Aim of the task:
For every line in the material below that holds "esante", report the line.

Supplied records:

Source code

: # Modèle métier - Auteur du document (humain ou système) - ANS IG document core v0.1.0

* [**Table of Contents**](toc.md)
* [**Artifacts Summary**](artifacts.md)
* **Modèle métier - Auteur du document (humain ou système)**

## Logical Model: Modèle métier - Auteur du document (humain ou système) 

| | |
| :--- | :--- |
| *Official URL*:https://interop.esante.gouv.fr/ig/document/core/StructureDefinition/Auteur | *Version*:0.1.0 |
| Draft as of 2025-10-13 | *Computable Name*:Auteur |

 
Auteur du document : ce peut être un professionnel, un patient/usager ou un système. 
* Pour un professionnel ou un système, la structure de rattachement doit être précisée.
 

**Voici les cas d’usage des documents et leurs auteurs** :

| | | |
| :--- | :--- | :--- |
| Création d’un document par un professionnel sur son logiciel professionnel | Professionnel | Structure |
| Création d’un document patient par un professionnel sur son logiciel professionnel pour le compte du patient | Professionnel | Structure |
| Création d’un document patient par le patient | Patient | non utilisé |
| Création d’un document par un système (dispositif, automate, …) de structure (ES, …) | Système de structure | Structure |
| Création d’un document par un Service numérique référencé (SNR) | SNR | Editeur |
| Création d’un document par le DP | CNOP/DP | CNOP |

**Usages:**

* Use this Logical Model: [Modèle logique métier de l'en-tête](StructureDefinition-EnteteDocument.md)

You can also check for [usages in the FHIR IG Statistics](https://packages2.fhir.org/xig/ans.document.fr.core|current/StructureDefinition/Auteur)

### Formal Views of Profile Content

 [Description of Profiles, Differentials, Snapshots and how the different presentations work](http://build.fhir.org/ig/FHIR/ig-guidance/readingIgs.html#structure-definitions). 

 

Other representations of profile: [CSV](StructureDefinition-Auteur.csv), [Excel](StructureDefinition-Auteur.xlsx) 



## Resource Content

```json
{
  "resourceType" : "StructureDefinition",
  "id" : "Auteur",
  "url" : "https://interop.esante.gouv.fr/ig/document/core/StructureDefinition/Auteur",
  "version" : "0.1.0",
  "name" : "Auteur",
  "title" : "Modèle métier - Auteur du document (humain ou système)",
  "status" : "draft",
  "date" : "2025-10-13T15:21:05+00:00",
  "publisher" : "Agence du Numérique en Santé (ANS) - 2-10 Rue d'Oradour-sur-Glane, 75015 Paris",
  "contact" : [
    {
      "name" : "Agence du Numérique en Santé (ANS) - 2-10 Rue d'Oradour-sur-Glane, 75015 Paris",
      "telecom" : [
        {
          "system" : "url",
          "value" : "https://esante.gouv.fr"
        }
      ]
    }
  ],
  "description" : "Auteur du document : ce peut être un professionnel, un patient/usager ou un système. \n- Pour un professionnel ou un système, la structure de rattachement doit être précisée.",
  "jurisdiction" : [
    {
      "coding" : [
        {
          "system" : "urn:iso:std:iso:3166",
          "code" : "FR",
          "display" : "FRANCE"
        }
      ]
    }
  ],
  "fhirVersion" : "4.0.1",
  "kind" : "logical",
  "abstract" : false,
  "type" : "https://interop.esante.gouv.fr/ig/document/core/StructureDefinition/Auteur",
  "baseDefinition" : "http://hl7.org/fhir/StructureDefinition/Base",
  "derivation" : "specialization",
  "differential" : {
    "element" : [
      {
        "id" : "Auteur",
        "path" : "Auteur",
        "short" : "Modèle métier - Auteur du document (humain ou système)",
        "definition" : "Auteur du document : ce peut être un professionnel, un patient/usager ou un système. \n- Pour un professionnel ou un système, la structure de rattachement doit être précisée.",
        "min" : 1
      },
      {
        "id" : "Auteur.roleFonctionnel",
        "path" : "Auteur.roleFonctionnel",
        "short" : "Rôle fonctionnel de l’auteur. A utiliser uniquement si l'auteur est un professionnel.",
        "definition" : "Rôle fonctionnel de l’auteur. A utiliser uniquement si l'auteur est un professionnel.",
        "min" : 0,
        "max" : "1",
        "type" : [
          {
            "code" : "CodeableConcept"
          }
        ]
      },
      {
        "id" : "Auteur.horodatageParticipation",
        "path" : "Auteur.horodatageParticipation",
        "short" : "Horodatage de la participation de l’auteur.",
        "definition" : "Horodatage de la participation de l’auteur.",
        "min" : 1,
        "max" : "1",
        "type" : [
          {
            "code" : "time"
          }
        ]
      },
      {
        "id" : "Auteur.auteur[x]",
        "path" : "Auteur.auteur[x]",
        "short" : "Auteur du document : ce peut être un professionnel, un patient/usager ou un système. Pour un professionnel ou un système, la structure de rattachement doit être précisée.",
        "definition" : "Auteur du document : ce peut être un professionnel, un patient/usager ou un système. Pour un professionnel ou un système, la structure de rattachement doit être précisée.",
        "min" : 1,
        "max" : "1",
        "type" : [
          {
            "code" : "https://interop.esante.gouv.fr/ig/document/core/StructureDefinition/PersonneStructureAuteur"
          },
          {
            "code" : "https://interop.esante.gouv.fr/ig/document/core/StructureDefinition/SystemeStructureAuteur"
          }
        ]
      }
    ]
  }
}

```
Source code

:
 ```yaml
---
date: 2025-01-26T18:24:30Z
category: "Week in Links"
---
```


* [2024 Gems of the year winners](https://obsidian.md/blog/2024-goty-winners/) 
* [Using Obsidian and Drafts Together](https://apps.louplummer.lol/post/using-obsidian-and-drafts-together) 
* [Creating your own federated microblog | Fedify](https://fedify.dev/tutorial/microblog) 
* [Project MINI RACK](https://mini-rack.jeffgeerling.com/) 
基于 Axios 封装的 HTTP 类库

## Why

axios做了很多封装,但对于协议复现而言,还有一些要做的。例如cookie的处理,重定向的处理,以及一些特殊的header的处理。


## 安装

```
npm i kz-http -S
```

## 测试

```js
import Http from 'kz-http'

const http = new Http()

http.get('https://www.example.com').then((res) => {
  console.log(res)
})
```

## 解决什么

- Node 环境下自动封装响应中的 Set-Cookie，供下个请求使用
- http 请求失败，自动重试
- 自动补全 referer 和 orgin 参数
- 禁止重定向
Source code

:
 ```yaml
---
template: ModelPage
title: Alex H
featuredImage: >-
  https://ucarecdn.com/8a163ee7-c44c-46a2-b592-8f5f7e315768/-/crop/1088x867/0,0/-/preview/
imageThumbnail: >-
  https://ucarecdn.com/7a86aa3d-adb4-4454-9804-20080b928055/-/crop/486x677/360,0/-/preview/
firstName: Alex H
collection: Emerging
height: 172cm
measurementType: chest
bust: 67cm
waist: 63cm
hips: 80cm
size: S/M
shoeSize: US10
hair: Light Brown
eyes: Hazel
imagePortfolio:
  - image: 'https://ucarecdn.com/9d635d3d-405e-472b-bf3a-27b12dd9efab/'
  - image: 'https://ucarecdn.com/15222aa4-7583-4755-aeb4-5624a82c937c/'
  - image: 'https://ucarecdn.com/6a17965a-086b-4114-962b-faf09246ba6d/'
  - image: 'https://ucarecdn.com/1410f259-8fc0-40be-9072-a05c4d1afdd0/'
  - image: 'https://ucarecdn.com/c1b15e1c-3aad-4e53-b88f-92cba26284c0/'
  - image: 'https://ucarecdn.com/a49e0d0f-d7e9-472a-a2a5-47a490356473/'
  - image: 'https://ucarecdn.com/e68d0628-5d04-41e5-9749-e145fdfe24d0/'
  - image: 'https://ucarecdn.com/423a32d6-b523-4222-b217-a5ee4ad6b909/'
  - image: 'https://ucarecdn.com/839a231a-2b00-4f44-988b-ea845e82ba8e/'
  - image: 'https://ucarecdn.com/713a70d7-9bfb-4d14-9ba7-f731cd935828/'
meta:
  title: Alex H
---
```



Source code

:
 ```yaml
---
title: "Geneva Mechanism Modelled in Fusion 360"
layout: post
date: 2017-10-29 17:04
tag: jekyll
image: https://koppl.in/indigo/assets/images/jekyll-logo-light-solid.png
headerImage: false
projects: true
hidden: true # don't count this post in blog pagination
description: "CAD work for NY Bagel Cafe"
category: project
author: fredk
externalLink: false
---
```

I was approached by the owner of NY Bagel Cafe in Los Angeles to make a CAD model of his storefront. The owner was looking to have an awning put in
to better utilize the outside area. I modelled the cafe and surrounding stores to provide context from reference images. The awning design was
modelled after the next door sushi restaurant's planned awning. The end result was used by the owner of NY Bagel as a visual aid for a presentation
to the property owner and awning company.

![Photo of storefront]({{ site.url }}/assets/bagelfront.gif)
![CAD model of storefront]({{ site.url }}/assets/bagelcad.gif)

Exercise result:
| *Official URL*:https://interop.esante.gouv.fr/ig/document/core/StructureDefinition/Auteur | *Version*:0.1.0 |
  "url" : "https://interop.esante.gouv.fr/ig/document/core/StructureDefinition/Auteur",
          "value" : "https://esante.gouv.fr"
  "type" : "https://interop.esante.gouv.fr/ig/document/core/StructureDefinition/Auteur",
            "code" : "https://interop.esante.gouv.fr/ig/document/core/StructureDefinition/PersonneStructureAuteur"
            "code" : "https://interop.esante.gouv.fr/ig/document/core/StructureDefinition/SystemeStructureAuteur"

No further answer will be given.